Kebijakan pusat melelang hutan itu, kembali membuat bingung pemerintah di daerah. Suhadi, dari Badan Perencanaan dan Pembangunan Daerah Nunukan berujar, "Departemen Kehutanan mengeluarkan izin pengelolaan hutan. Ini kami pertanyakan kembali badan yang juga di bawah departemen kehutanan juga mengeluarkan izin pengelolaan hutan pada PT Adimitra. Kenapa sudah tahu di situ ada perlindungan gajah yang berada di bawah otoritas Badan Perlindungan dan Konservasi Alam, di sisi lain malah mengeluarkan izin pengelolaan hutan."

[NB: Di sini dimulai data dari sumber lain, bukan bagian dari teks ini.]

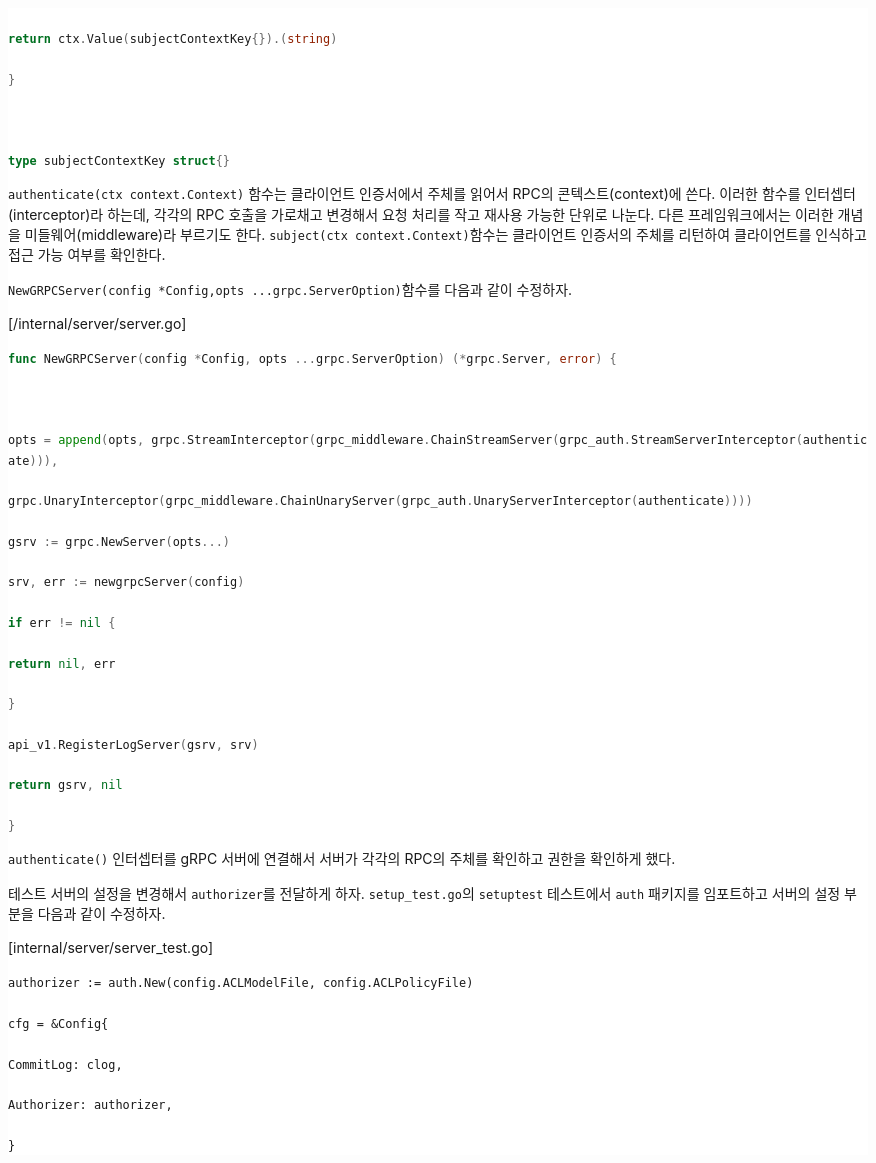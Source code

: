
 ```go

return ctx.Value(subjectContextKey{}).(string)

}

  

type subjectContextKey struct{}
```

`authenticate(ctx context.Context)` 함수는 클라이언트 인증서에서 주체를 읽어서 RPC의 콘텍스트(context)에 쓴다. 이러한 함수를 인터셉터(interceptor)라 하는데, 각각의 RPC 호출을 가로채고 변경해서 요청 처리를 작고 재사용 가능한 단위로 나눈다. 다른 프레임워크에서는 이러한 개념을 미들웨어(middleware)라 부르기도 한다. `subject(ctx context.Context)`함수는 클라이언트 인증서의 주체를 리턴하여 클라이언트를 인식하고 접근 가능 여부를 확인한다.

`NewGRPCServer(config *Config,opts ...grpc.ServerOption)`함수를 다음과 같이 수정하자.

[/internal/server/server.go]
```go
func NewGRPCServer(config *Config, opts ...grpc.ServerOption) (*grpc.Server, error) {

  

opts = append(opts, grpc.StreamInterceptor(grpc_middleware.ChainStreamServer(grpc_auth.StreamServerInterceptor(authenticate))),

grpc.UnaryInterceptor(grpc_middleware.ChainUnaryServer(grpc_auth.UnaryServerInterceptor(authenticate))))

gsrv := grpc.NewServer(opts...)

srv, err := newgrpcServer(config)

if err != nil {

return nil, err

}

api_v1.RegisterLogServer(gsrv, srv)

return gsrv, nil

}
```

`authenticate()` 인터셉터를 gRPC 서버에 연결해서 서버가 각각의 RPC의 주체를 확인하고 권한을 확인하게 했다.

테스트 서버의 설정을 변경해서 `authorizer`를 전달하게 하자. `setup_test.go`의 `setuptest` 테스트에서 `auth` 패키지를 임포트하고 서버의 설정 부분을 다음과 같이 수정하자.

[internal/server/server_test.go]
```
authorizer := auth.New(config.ACLModelFile, config.ACLPolicyFile)

cfg = &Config{

CommitLog: clog,

Authorizer: authorizer,

}

```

Pemanasan Global, Kata Asing bagi Penduduk

Hutan yang gundul tak hanya menyebabkan habitat satwa terusik dan terancam punah. Sudah menjadi pengetahuan umum pembalakan kayu yang parah berpengaruh pada perubahan iklim. Pepohonan yang ditebangi tak mampu lagi menahan laju karbon dioksida, yang terlepas ke atmosfir. Pemanasan global semakin tak tercegah.

Pemanasa Global merupakan kata yang asing di teling warga pribumi. Namun mereka tahu pasti, bahwa penebangan hutan besar-besaran, membawa bencana alam yang luar biasa. "Kita juga tidak boleh menebang sampai luas, karena bisa banjir, longsor. Kita juga takut ambil kayu yang besar-besar, bisa erosi. Sejak illegal logging dilakukan perusahaan-perusahaan, kenyataannya dalam sebulan bisa sampai empat kali banjir. Tapi bila izin penebangan turun dari pusat, bagaimana kami bisa berbuat sesuatu? Bila kami berdemonstrasi, malah dibilang anarkis," cetus warga.

Kehancuran Hutan Sebuku, bagi mereka tak hanya kehancuran bagi kelanggengan hidup si Nenek, namun juga kelanggengan hidup anak cucu mereka.